As the world’s best investment manager, I am closely watching the GBP/USD pair as it attracts some sellers on Monday due to a modest USD uptick. Geopolitical risks are playing a key role in boosting the Greenback, while dovish Fed expectations are expected to limit further downside for the pair.
The GBP/USD pair started the week on a weaker note and is currently trading around the mid-1.2700s after a two-day recovery from the 1.2665 area. Traders are eagerly awaiting this week’s macro releases from the UK and the US, including the UK employment data, US Producer Price Index (PPI), and consumer inflation figures from both countries.

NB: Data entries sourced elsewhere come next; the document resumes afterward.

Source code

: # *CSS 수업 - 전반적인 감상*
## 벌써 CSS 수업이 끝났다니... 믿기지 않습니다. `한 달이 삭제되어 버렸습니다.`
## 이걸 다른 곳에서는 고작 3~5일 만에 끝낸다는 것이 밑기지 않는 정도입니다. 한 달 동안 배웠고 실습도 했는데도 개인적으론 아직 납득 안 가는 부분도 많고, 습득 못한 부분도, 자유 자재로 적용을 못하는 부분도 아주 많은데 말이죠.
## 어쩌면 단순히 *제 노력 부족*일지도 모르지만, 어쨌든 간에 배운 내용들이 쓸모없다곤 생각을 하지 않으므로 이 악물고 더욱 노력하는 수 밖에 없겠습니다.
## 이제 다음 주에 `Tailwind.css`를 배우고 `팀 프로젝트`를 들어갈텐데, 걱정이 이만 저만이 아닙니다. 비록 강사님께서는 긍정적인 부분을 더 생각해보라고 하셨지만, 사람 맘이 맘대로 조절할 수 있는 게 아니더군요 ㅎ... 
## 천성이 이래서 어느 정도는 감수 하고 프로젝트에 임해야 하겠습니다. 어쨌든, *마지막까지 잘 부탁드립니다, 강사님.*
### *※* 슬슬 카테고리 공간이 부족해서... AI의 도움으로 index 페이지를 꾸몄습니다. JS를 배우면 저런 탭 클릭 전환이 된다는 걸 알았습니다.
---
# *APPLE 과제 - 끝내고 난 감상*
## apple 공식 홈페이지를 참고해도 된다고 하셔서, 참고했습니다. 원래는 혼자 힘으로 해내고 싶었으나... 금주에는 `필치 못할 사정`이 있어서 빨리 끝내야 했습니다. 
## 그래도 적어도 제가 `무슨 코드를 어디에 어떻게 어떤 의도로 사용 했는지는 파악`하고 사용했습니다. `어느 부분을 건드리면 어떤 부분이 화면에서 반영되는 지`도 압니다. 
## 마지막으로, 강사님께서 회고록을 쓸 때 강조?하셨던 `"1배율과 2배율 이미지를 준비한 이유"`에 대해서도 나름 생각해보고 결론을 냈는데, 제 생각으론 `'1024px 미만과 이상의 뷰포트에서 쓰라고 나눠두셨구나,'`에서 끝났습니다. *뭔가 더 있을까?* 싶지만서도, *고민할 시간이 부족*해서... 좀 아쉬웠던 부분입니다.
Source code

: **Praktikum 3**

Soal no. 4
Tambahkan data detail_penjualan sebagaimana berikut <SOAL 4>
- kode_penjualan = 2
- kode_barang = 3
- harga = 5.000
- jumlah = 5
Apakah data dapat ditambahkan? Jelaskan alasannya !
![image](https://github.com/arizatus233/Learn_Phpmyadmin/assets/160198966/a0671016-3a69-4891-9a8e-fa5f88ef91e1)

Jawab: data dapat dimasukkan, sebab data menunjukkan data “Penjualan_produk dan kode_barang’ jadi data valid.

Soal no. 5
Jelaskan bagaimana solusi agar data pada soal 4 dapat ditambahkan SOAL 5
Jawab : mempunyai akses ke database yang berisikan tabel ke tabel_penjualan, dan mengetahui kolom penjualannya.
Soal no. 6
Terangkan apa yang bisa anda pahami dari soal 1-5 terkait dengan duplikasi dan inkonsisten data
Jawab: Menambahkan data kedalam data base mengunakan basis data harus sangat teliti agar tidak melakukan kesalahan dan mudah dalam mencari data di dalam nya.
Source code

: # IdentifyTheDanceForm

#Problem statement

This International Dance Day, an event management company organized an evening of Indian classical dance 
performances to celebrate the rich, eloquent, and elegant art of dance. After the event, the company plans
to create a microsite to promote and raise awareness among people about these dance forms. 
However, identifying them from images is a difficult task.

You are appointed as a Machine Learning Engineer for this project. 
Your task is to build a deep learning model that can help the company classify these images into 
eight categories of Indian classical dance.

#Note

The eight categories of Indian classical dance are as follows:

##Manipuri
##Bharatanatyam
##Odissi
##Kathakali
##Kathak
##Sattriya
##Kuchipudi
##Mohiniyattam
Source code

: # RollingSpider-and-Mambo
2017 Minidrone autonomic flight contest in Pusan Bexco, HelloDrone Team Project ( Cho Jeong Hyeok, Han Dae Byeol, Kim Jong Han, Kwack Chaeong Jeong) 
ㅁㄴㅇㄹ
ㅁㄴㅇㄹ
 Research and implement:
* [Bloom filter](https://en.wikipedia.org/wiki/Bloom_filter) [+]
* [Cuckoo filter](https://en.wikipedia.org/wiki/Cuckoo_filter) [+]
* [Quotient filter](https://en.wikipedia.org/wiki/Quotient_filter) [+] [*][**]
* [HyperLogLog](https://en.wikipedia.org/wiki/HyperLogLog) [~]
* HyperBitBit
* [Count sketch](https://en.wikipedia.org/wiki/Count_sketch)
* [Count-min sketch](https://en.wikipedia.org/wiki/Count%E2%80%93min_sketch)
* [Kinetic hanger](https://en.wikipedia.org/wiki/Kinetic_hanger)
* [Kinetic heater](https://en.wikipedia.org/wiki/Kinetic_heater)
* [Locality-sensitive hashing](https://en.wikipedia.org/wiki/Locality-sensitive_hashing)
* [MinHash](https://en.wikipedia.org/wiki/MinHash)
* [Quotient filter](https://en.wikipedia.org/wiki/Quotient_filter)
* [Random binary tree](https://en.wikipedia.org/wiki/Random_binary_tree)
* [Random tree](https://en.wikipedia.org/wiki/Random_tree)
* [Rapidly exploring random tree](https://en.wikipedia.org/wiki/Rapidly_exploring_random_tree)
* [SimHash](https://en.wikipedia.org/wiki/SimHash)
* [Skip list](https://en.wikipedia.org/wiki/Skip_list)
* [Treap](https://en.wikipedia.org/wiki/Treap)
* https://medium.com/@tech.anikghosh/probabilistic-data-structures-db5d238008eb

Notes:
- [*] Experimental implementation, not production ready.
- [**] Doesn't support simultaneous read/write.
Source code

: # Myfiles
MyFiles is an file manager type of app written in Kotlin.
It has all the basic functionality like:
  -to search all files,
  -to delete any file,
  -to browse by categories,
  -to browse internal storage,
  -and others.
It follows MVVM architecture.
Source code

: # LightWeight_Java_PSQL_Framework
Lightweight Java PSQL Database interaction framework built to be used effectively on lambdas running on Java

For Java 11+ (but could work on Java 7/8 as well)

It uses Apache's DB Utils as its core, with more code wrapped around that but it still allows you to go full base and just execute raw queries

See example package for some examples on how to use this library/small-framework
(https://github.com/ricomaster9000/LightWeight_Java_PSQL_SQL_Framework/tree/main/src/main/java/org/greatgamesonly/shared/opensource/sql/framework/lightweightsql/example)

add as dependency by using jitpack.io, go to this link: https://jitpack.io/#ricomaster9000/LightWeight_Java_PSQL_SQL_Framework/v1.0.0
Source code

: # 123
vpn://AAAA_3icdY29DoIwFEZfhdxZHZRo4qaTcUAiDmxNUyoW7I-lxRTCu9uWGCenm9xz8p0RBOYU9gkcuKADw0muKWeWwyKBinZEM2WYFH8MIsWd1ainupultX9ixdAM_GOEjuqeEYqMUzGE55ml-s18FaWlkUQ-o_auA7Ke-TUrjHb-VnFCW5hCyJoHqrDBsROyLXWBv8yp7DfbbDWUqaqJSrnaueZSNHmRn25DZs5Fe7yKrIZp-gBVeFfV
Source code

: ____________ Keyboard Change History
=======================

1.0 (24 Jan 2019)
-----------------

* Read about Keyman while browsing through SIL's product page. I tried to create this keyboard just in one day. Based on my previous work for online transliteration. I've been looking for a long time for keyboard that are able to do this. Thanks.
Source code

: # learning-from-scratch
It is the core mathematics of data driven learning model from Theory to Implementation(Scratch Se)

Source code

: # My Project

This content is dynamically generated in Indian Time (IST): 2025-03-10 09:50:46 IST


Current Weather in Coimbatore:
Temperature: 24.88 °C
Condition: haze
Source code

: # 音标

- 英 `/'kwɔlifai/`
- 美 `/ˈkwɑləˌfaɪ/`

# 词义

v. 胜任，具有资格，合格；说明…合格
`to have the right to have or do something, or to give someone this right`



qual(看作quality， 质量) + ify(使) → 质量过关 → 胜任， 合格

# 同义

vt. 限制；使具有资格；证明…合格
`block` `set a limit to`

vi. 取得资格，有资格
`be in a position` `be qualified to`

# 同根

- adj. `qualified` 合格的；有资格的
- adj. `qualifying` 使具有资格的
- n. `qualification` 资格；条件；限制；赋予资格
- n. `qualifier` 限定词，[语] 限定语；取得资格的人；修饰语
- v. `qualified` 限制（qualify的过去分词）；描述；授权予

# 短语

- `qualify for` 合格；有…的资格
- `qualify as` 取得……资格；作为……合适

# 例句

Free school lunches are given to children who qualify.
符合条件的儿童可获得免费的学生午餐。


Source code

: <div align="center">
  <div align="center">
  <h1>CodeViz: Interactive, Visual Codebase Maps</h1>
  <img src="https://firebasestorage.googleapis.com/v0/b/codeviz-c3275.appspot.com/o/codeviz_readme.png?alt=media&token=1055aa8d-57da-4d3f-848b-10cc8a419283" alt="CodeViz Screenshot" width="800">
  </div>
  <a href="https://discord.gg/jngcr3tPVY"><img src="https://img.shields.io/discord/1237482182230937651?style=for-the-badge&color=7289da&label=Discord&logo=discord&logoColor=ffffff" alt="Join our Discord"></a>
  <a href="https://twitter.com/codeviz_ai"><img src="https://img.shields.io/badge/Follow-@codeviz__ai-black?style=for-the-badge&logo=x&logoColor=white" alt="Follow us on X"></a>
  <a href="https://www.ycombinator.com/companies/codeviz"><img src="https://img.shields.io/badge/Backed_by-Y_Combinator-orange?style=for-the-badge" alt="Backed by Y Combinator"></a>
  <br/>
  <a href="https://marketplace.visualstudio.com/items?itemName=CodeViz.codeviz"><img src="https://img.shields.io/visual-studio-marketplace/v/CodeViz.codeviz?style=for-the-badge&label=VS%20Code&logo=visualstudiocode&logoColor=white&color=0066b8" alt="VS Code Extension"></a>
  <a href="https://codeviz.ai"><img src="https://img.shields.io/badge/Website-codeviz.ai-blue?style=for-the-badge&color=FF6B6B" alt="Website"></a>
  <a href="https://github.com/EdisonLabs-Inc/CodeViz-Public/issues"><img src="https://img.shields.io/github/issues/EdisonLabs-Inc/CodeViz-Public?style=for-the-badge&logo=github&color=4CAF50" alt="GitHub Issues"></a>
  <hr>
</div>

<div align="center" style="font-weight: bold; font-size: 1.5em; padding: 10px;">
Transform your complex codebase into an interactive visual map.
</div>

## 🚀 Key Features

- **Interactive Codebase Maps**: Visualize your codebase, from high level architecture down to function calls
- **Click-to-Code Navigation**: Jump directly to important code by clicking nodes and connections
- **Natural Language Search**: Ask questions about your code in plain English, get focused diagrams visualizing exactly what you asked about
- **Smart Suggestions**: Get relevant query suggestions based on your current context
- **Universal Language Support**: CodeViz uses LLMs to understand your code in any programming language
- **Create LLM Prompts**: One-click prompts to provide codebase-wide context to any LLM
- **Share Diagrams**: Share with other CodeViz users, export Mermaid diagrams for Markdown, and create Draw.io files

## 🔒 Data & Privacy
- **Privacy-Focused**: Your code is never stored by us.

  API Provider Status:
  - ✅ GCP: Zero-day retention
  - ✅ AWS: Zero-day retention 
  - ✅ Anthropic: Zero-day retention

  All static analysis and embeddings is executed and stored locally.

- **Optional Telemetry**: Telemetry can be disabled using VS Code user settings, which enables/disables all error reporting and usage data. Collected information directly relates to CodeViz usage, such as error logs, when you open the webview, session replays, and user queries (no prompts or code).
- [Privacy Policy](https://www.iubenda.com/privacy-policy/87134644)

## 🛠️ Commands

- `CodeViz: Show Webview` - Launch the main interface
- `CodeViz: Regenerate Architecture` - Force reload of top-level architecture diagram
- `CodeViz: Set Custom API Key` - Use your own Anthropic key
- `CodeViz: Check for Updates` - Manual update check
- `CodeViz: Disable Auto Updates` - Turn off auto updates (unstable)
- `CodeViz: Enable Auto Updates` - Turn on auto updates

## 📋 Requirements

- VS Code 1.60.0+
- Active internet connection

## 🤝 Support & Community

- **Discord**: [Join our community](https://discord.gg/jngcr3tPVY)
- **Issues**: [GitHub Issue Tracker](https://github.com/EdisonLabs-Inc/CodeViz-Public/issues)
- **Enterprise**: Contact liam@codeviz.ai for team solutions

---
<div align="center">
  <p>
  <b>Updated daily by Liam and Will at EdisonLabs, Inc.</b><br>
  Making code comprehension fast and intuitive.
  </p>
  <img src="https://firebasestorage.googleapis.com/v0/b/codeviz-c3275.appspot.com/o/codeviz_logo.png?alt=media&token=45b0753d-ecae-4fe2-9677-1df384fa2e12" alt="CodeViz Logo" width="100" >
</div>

The recent interest rate cut by the Bank of England (BoE) and expectations for more cuts, along with ongoing riots in the UK, are putting pressure on the GBP. Additionally, the risk of escalating geopolitical tensions in the Middle East is supporting the safe-haven USD, further impacting the GBP/USD pair.
Despite these factors, the possibility of larger interest rate cuts by the Federal Reserve (Fed) could prevent aggressive USD bets and provide some support to the GBP/USD pair. It is advisable to wait for strong selling momentum before considering a continuation of the downtrend from the mid-1.3000s.
In conclusion, the GBP/USD pair is facing selling pressure due to geopolitical risks, dovish Fed expectations, and recent developments in the UK. Traders should monitor upcoming macro releases and be cautious of potential market-moving events that could impact the pair’s direction.